In Microsoft’s case, the initial DDoS attack had activated the firm’s DDoS protection mechanisms, but an error in the implementation of defences “amplified the impact of the attack rather than mitigating it,” Microsoft admits.
“It appears that the outage was caused by DDoS attack—despite the fact Microsoft had protections in place, says Sean Wright, head of application security at Featurespace.
“Similarly to the CrowdStrike issue a few weeks ago, it appears that an error occurred in the software that was used to protect against DDoS attacks,” Wright says.
Stephen Robinson, Senior Threat Intelligence Analyst at WithSecure, said: "Modern online services are built on stacked layers of dependencies, and in a significant proportion of service stacks you will find Microsoft services,”
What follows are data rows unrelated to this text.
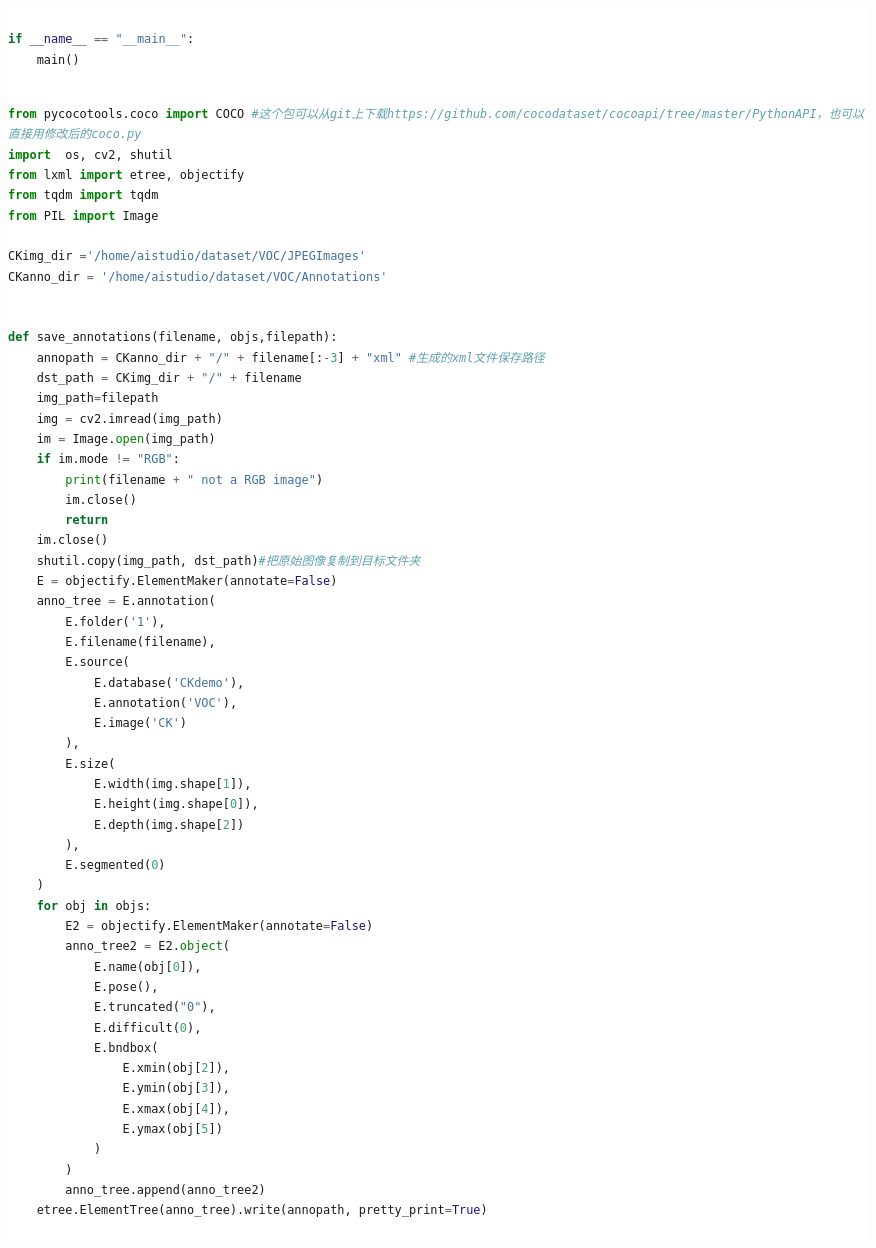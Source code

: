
```python
 
if __name__ == "__main__":
    main()
```


```python

from pycocotools.coco import COCO #这个包可以从git上下载https://github.com/cocodataset/cocoapi/tree/master/PythonAPI，也可以直接用修改后的coco.py
import  os, cv2, shutil
from lxml import etree, objectify
from tqdm import tqdm
from PIL import Image
 
CKimg_dir ='/home/aistudio/dataset/VOC/JPEGImages'
CKanno_dir = '/home/aistudio/dataset/VOC/Annotations'


def save_annotations(filename, objs,filepath):
    annopath = CKanno_dir + "/" + filename[:-3] + "xml" #生成的xml文件保存路径
    dst_path = CKimg_dir + "/" + filename
    img_path=filepath
    img = cv2.imread(img_path)
    im = Image.open(img_path)
    if im.mode != "RGB":
        print(filename + " not a RGB image")
        im.close()
        return
    im.close()
    shutil.copy(img_path, dst_path)#把原始图像复制到目标文件夹
    E = objectify.ElementMaker(annotate=False)
    anno_tree = E.annotation(
        E.folder('1'),
        E.filename(filename),
        E.source(
            E.database('CKdemo'),
            E.annotation('VOC'),
            E.image('CK')
        ),
        E.size(
            E.width(img.shape[1]),
            E.height(img.shape[0]),
            E.depth(img.shape[2])
        ),
        E.segmented(0)
    )
    for obj in objs:
        E2 = objectify.ElementMaker(annotate=False)
        anno_tree2 = E2.object(
            E.name(obj[0]),
            E.pose(),
            E.truncated("0"),
            E.difficult(0),
            E.bndbox(
                E.xmin(obj[2]),
                E.ymin(obj[3]),
                E.xmax(obj[4]),
                E.ymax(obj[5])
            )
        )
        anno_tree.append(anno_tree2)
    etree.ElementTree(anno_tree).write(annopath, pretty_print=True)
 
```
Microsoft was the target of a Distributed Denial of Service (DDoS) attack, where attackers send requests from many different computers to a specific service to overload it and stop it from working for legitimate users.
One of the affected Microsoft services, Entra, is used to allow people to log on to services and websites, and without it, users are not able to log in.
“As such, while this outage only lasted for a short time and affected a subset of services, the impact was still noticeable to many people."
“Unsurprising”
The CrowdStrike incident had already created bad optics for Microsoft, so the timing of this DDoS outage is yet another to the tech giant.
Microsoft knows this and has communicated clearly throughout the outage, saying it will publish a Preliminary Post Incident Review within approximately 72 hours, to share more details on what happened and how it responded.
"It's not unsurprising to see that Microsoft has been subject to a denial-of-service attack, I imagine this is a frequent event for them,” said Adam Pilton, senior cybersecurity consultant at Cybersmart.”
“What is surprising is that it was successful. Microsoft has confirmed they do have DDoS protection in place which is what we would expect however the protection they did have in place was misconfigured which ended up amplifying the attack.
This has been fixed and Microsoft have said they will be publishing an incident review within 72 hours sharing greater detail on what has happened.
“The fact this misconfiguration happened and was in effect exploited is concerning and understanding how Microsoft allowed this to happen will be crucial in ensuring that businesses can maintain confidence in them,” Pilton added.